Un mois après l'attaque du fourgon pénitentiaire à Incarville, le point sur l'enquête

Deux agents pénitentiaires ont été tués en mission le mardi 14 mai lors de l’attaque de leur fourgon au péage d’Incarville, dans l’Eure. Un mois plus tard, un accord a été signé avec l'administration pénitentiaire pour renforcer la sécurité des agents. Le fugitif, Mohammed Amara et les membres du commando restent activement recherchés.

"Leur mort ne restera pas impunie", a martelé le Premier ministre Gabriel Attal, le 22 mai dernier dans l'ancienne prison de Caen lors de l'hommage national à Fabrice Moello et Arnaud Garcia. Les deux agents pénitentiaires ont été assassinés le 14 mai par un commando armé au péage d'Incarville (Eure). Ils escortaient un prisonnier multirécidiviste et dangereux, Mohamed Amra, dans le cadre d'une mission d'extraction.

Mais un mois plus tard, de nombreuses interrogations demeurent en suspens : les enquêteurs sont-ils sur le point de retrouver le fugitif et ses complices ? Où en est l'accord que réclament les syndicats de l'administration pénitentiaire pour renforcer leurs conditions de travail ?

Un accord pour renforcer la sécurité des agents

Un protocole d'accord relatif à la sécurité des agents pénitentiaires a été signé entre le ministre de la Justice Éric Dupond-Moretti et l'Intersyndicale de l'administration pénitentiaire, jeudi 13 juin. Il fait suite à un relevé de décisions, prévoyant "la sécurisation des véhicules, de l’évolution des matériels et de l’armement", des agents assurant les transferts pénitentiaires.

Selon Wilfried Fonck, secrétaire national UFAP, "il faut aller au-delà d'une simple rustine". "Les décisions qui ont été actées (...) sont réclamées par les organsiations syndicales et les personnels depuis dix ans. Il aura fallu la mort de deux collègues et trois bléssés grièvement pour mettre en place des choses qui tombaient sous le bon sens", explique-t-il au micro de France Bleu Normandie, ce vendredi.
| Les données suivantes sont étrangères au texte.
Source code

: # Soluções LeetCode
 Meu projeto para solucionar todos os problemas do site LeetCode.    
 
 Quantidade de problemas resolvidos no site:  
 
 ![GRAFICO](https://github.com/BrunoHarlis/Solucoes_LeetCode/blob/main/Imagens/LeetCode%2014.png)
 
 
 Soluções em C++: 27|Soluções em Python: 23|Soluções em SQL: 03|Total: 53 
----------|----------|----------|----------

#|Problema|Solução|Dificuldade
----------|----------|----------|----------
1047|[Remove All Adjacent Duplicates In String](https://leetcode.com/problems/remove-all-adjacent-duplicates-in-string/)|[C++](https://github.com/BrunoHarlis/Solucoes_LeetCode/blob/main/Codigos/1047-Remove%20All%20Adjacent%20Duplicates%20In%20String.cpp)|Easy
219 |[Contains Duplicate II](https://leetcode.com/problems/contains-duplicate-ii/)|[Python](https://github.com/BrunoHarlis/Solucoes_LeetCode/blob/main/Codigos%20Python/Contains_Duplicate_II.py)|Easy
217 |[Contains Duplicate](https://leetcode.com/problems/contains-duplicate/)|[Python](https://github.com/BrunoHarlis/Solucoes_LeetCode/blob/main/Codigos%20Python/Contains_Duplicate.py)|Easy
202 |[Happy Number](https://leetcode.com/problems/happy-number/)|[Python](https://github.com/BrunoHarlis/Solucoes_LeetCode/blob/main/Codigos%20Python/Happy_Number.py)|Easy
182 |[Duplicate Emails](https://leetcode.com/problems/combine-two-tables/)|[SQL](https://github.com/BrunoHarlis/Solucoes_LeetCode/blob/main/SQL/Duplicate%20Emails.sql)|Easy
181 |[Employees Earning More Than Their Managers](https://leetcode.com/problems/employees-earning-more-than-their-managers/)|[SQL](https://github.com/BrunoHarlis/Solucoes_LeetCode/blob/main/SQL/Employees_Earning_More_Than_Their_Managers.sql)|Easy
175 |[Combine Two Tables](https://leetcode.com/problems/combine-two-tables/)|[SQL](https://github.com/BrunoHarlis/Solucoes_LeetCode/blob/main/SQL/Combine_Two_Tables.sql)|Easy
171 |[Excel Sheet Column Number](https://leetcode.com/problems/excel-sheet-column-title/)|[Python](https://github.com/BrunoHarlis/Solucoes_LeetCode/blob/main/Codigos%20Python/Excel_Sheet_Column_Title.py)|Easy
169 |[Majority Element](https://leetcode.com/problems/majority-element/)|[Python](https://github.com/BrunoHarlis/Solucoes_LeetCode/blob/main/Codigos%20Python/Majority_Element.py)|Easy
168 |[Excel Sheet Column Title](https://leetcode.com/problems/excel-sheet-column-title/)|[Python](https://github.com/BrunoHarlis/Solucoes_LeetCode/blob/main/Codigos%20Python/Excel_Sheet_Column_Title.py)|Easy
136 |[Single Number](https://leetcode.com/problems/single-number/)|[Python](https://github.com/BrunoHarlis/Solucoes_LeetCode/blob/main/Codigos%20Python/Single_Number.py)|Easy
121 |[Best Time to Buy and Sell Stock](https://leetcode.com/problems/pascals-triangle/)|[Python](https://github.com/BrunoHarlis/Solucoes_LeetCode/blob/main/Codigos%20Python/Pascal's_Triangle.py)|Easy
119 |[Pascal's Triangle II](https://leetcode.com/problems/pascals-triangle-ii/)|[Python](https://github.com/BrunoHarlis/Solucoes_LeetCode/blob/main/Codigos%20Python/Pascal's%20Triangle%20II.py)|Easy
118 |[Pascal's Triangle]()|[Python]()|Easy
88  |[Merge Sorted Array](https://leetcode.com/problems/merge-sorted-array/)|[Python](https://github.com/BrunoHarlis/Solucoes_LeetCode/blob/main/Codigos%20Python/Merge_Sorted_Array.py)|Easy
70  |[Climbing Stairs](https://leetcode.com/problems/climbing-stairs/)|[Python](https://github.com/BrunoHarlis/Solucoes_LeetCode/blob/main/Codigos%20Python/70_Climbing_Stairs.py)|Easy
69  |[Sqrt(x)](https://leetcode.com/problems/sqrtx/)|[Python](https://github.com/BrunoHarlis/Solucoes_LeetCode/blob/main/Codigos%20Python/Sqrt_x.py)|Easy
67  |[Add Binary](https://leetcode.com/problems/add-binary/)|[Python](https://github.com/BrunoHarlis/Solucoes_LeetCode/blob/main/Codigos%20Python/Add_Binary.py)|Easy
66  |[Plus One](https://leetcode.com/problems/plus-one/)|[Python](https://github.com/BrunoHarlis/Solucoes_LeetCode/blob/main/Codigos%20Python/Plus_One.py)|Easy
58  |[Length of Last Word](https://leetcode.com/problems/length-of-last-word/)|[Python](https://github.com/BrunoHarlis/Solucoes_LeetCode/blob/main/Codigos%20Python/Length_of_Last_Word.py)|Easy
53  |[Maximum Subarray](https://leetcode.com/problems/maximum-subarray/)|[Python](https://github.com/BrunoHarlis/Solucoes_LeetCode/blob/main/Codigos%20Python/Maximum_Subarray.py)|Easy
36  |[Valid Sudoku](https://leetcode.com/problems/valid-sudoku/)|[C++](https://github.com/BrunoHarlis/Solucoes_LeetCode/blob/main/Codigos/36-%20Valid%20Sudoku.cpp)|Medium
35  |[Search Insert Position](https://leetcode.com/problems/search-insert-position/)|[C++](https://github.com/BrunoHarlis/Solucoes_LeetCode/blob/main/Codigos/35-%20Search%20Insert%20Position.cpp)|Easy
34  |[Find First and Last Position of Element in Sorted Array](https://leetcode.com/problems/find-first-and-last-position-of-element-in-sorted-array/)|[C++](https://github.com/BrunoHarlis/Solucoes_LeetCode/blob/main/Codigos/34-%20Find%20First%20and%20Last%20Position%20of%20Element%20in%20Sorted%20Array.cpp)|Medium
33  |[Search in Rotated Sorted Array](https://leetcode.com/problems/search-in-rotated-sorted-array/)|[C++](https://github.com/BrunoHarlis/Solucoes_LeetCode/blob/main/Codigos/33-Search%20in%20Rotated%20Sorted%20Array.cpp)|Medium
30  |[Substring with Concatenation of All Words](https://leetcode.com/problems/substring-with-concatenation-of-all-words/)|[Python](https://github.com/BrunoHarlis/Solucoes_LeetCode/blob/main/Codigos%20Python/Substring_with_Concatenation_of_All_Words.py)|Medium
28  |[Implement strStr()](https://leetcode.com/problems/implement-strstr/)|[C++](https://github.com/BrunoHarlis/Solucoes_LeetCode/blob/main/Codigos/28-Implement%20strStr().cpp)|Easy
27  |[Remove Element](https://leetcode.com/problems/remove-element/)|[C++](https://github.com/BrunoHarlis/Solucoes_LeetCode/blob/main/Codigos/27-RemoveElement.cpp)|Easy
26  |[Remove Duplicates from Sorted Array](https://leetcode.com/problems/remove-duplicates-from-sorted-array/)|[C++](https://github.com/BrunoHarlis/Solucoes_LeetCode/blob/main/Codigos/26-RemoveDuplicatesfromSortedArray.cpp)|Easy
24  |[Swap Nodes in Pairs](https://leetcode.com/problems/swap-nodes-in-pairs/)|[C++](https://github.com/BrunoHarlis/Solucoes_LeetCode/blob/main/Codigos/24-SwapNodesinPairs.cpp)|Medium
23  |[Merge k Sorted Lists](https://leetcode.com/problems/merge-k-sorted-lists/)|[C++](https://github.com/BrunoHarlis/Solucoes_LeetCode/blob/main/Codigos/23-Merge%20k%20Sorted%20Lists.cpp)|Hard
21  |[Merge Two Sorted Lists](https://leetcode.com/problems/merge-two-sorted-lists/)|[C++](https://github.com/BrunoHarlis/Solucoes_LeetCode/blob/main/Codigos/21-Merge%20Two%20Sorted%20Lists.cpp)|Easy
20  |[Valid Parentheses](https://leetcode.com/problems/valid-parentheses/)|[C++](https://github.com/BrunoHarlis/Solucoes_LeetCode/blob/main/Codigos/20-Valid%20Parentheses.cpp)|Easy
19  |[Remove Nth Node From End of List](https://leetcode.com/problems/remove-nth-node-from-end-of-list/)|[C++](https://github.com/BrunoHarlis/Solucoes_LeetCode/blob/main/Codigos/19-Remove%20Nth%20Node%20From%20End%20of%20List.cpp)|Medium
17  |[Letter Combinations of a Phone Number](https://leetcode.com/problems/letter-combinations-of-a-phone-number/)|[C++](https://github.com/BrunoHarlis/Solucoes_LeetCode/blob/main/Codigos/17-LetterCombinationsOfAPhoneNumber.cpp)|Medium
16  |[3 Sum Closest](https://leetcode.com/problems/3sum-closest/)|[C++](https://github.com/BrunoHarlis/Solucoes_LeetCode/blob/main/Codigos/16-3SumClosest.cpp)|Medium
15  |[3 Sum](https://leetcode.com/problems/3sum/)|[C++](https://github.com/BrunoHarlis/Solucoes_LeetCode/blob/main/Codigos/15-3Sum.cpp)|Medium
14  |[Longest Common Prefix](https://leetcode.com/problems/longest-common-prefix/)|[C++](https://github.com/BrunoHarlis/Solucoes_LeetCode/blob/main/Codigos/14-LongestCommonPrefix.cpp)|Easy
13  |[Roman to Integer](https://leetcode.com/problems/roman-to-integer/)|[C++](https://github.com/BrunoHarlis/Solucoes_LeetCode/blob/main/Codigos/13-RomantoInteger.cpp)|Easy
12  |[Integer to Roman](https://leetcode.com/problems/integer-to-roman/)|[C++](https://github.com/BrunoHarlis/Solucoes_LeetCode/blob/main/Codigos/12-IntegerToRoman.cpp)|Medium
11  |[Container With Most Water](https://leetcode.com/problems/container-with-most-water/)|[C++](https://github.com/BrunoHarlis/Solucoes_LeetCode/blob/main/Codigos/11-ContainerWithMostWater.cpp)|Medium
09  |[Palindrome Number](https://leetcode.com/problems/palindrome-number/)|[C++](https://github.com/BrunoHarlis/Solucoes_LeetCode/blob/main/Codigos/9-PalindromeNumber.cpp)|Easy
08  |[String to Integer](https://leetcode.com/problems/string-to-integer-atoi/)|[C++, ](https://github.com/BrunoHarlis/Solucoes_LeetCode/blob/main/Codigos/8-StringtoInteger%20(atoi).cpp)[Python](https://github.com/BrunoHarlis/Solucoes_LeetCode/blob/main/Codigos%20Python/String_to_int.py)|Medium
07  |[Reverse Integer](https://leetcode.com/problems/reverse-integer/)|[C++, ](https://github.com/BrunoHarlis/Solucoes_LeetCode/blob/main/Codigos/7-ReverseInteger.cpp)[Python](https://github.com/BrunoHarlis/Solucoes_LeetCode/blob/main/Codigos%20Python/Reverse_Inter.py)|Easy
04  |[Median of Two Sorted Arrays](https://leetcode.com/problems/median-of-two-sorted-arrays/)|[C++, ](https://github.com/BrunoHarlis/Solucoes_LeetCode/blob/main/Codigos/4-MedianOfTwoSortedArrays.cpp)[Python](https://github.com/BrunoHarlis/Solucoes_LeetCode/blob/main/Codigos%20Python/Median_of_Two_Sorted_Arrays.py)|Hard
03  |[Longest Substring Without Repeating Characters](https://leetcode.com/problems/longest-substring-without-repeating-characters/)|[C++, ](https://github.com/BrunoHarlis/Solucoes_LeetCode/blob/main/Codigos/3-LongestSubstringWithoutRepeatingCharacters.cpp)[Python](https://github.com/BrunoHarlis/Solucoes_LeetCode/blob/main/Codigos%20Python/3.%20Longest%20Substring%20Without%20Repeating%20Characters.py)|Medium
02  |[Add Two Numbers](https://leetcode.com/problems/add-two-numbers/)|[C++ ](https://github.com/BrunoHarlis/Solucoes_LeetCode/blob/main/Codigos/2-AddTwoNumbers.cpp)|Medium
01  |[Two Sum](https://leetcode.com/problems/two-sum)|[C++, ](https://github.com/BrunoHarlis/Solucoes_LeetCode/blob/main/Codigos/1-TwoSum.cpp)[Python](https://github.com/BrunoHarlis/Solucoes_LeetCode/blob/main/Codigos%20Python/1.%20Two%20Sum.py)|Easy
Il faut replacer les personnels au centre de la prise en charge, et non pas celle des détenus.

Wilfried Fonck, secrétaire national UFAP

Autre mesure défendue par le garde des Sceaux : l'accélération du déploiement des dispositifs de brouillage des téléphones en détention et de dispositifs anti-drones, "pour passer de 18 à 38 établissements équipés de brouilleurs entre 2024 et 2025 et de 38 à 90 dispositifs anti-drones sur la même période".

"Nous ne sommes ni satisfaits, ni soulagés, parce que nous savons mlaheuresement que ce relevé de décisions ne résoudra pas la crise que le milieu carcéral traverse. Il faut replacer les personnels au centre de la prise en charge, et non pas celle des détenus", répond Wilfried Fonck. 

Où est Mohamed Amra ?

La question se pose. Un mois après son évasion meurtrière, Mohamed Amra et ses complices sont toujours activement recherchés par les forces de l'ordre. Et ce malgré la multiplication des signalements, en grande majorité localisés en Normandie, qui se sont avérés infructueux.

"Il y a plusieurs centaines d'enquêteurs et le Parquet de Paris mobilisés pour qu'on le retrouve. On le doit à la justice, aux familles et l'administration pénitentiaire que je vais rencontrer cet après-midi", a déclaré Éric Dupond-Moretti hier, interrogé par Pauline de Malherbe sur le plateau de BFM.

Il y a plusieurs centaines d'enquêteurs et le Parquet de Paris mobilisés pour qu'on le retrouve.

Éric Dupond-Moretti, ministre de la Justice

Au lendemain de l'attaque, Interpol a émis une notice rouge pour retrouver la trace du suspect de 30 ans, aussi surnommé "La Mouche". Une volonté partagée par le Premier ministre qui s'était directement adressé aux fugitifs lors de l'hommage national : "Aux criminels, lâches et odieux, ne dormez pas tranquille, nous vous traquerons, nous vous trouverons et vous punirons. Le glaive de la justice ne faiblira pas".

Depuis, la révélation des écoutes de la cellule de Mohamed Amra a mis en évidence sa personnalité manipulatrice et son implication dans des affaires de narcotrafic. En 2022 à Marseille, il aurait notamment commandité, depuis sa cellule, la séquestration et l'assassinat d'un rival, dont le corps a été retrouvé carbonisé dans une voiture.